> _INSTRUCTIONS FOR THE TASK_
Which lines of the records contain "problem"? Collect every one of them.

Source data
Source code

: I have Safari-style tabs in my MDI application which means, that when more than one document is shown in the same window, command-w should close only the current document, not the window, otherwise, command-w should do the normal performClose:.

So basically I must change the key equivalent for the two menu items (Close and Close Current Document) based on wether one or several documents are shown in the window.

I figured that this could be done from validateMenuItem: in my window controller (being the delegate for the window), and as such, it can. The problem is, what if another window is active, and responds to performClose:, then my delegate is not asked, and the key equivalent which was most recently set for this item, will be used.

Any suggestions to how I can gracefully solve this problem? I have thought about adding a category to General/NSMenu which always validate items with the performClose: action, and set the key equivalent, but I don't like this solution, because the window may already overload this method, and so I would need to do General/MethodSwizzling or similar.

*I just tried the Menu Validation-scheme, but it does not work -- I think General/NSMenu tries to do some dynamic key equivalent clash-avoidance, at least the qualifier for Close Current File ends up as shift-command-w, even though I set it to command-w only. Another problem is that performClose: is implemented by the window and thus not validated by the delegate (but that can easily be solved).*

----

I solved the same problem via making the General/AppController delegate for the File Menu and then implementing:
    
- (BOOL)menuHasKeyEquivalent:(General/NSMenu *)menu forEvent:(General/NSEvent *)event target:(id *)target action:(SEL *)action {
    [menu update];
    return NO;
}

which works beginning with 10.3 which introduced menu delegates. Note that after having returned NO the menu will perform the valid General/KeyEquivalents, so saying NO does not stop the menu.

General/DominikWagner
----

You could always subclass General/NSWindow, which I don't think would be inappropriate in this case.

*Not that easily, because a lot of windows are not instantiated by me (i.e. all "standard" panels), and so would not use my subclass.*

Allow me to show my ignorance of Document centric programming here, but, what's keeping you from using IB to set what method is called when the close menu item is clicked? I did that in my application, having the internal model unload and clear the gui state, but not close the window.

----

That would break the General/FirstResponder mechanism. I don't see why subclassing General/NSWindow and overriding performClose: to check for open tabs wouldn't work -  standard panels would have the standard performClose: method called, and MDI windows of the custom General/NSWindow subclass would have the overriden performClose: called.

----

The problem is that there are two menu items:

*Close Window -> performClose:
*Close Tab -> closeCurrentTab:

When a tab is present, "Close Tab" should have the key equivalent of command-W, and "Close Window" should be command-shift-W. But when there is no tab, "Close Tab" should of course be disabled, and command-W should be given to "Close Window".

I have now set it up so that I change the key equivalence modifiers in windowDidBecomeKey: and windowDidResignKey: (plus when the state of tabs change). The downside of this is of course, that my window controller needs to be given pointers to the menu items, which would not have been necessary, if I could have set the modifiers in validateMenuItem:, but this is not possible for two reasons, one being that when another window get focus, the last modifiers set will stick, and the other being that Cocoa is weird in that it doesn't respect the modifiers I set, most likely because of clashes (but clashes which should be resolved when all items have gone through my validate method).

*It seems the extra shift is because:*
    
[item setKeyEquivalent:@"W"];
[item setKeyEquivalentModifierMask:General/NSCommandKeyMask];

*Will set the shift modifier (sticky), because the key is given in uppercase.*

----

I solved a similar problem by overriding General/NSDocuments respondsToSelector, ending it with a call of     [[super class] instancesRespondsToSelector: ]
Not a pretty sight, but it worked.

> _TASK RESULT_
I figured that this could be done from validateMenuItem: in my window controller (being the delegate for the window), and as such, it can. The problem is, what if another window is active, and responds to performClose:, then my delegate is not asked, and the key equivalent which was most recently set for this item, will be used.
Any suggestions to how I can gracefully solve this problem? I have thought about adding a category to General/NSMenu which always validate items with the performClose: action, and set the key equivalent, but I don't like this solution, because the window may already overload this method, and so I would need to do General/MethodSwizzling or similar.
*I just tried the Menu Validation-scheme, but it does not work -- I think General/NSMenu tries to do some dynamic key equivalent clash-avoidance, at least the qualifier for Close Current File ends up as shift-command-w, even though I set it to command-w only. Another problem is that performClose: is implemented by the window and thus not validated by the delegate (but that can easily be solved).*
I solved the same problem via making the General/AppController delegate for the File Menu and then implementing:
The problem is that there are two menu items:
I solved a similar problem by overriding General/NSDocuments respondsToSelector, ending it with a call of     [[super class] instancesRespondsToSelector: ]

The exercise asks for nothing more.